Stored items:
_ _ _ _ _
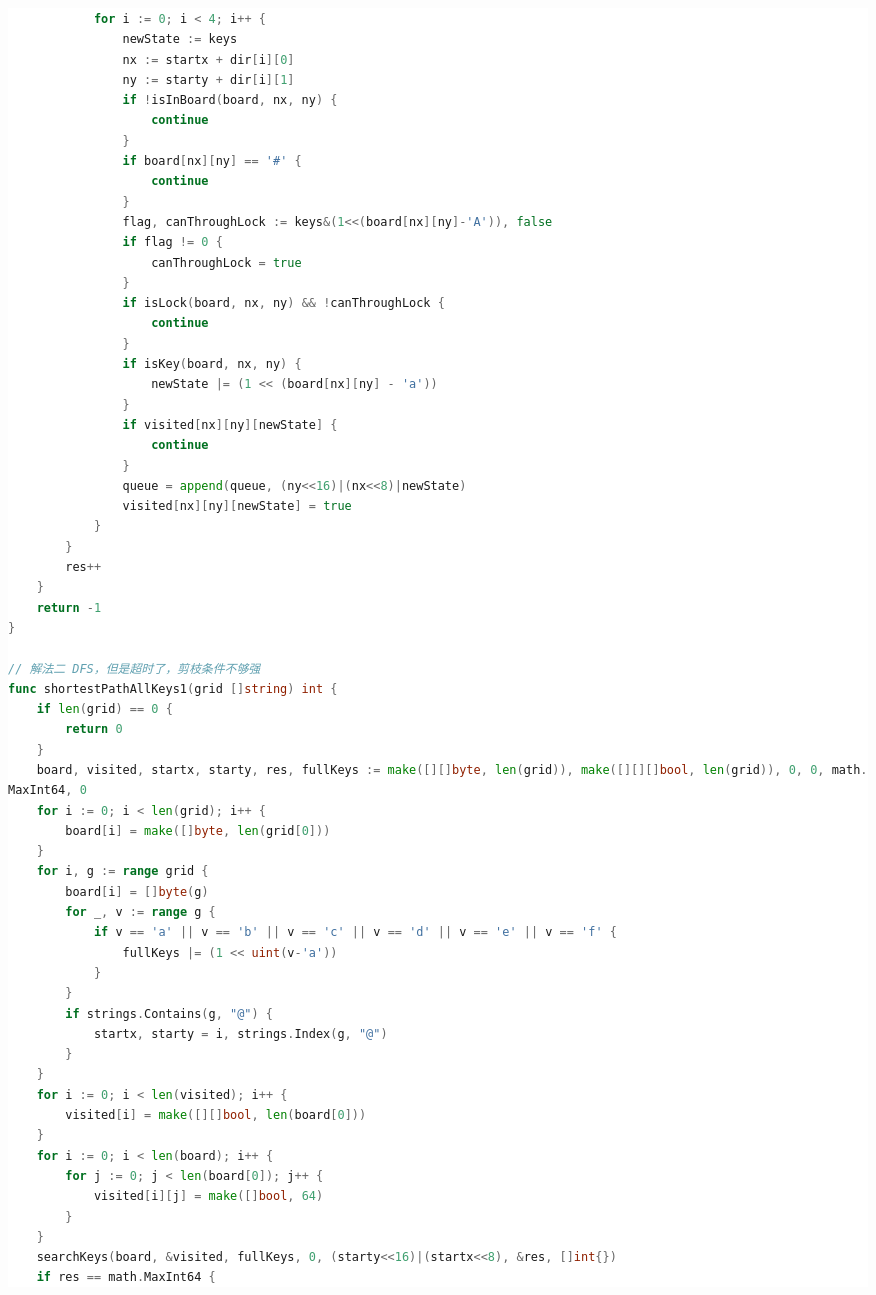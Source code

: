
 ```go
			for i := 0; i < 4; i++ {
				newState := keys
				nx := startx + dir[i][0]
				ny := starty + dir[i][1]
				if !isInBoard(board, nx, ny) {
					continue
				}
				if board[nx][ny] == '#' {
					continue
				}
				flag, canThroughLock := keys&(1<<(board[nx][ny]-'A')), false
				if flag != 0 {
					canThroughLock = true
				}
				if isLock(board, nx, ny) && !canThroughLock {
					continue
				}
				if isKey(board, nx, ny) {
					newState |= (1 << (board[nx][ny] - 'a'))
				}
				if visited[nx][ny][newState] {
					continue
				}
				queue = append(queue, (ny<<16)|(nx<<8)|newState)
				visited[nx][ny][newState] = true
			}
		}
		res++
	}
	return -1
}

// 解法二 DFS，但是超时了，剪枝条件不够强
func shortestPathAllKeys1(grid []string) int {
	if len(grid) == 0 {
		return 0
	}
	board, visited, startx, starty, res, fullKeys := make([][]byte, len(grid)), make([][][]bool, len(grid)), 0, 0, math.MaxInt64, 0
	for i := 0; i < len(grid); i++ {
		board[i] = make([]byte, len(grid[0]))
	}
	for i, g := range grid {
		board[i] = []byte(g)
		for _, v := range g {
			if v == 'a' || v == 'b' || v == 'c' || v == 'd' || v == 'e' || v == 'f' {
				fullKeys |= (1 << uint(v-'a'))
			}
		}
		if strings.Contains(g, "@") {
			startx, starty = i, strings.Index(g, "@")
		}
	}
	for i := 0; i < len(visited); i++ {
		visited[i] = make([][]bool, len(board[0]))
	}
	for i := 0; i < len(board); i++ {
		for j := 0; j < len(board[0]); j++ {
			visited[i][j] = make([]bool, 64)
		}
	}
	searchKeys(board, &visited, fullKeys, 0, (starty<<16)|(startx<<8), &res, []int{})
	if res == math.MaxInt64 {
```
_ _ _ _ _
The response must consist of the entries above exactly as they stand, minus any pictures.

Source code

:
 ```go
			for i := 0; i < 4; i++ {
				newState := keys
				nx := startx + dir[i][0]
				ny := starty + dir[i][1]
				if !isInBoard(board, nx, ny) {
					continue
				}
				if board[nx][ny] == '#' {
					continue
				}
				flag, canThroughLock := keys&(1<<(board[nx][ny]-'A')), false
				if flag != 0 {
					canThroughLock = true
				}
				if isLock(board, nx, ny) && !canThroughLock {
					continue
				}
				if isKey(board, nx, ny) {
					newState |= (1 << (board[nx][ny] - 'a'))
				}
				if visited[nx][ny][newState] {
					continue
				}
				queue = append(queue, (ny<<16)|(nx<<8)|newState)
				visited[nx][ny][newState] = true
			}
		}
		res++
	}
	return -1
}

// 解法二 DFS，但是超时了，剪枝条件不够强
func shortestPathAllKeys1(grid []string) int {
	if len(grid) == 0 {
		return 0
	}
	board, visited, startx, starty, res, fullKeys := make([][]byte, len(grid)), make([][][]bool, len(grid)), 0, 0, math.MaxInt64, 0
	for i := 0; i < len(grid); i++ {
		board[i] = make([]byte, len(grid[0]))
	}
	for i, g := range grid {
		board[i] = []byte(g)
		for _, v := range g {
			if v == 'a' || v == 'b' || v == 'c' || v == 'd' || v == 'e' || v == 'f' {
				fullKeys |= (1 << uint(v-'a'))
			}
		}
		if strings.Contains(g, "@") {
			startx, starty = i, strings.Index(g, "@")
		}
	}
	for i := 0; i < len(visited); i++ {
		visited[i] = make([][]bool, len(board[0]))
	}
	for i := 0; i < len(board); i++ {
		for j := 0; j < len(board[0]); j++ {
			visited[i][j] = make([]bool, 64)
		}
	}
	searchKeys(board, &visited, fullKeys, 0, (starty<<16)|(startx<<8), &res, []int{})
	if res == math.MaxInt64 {
```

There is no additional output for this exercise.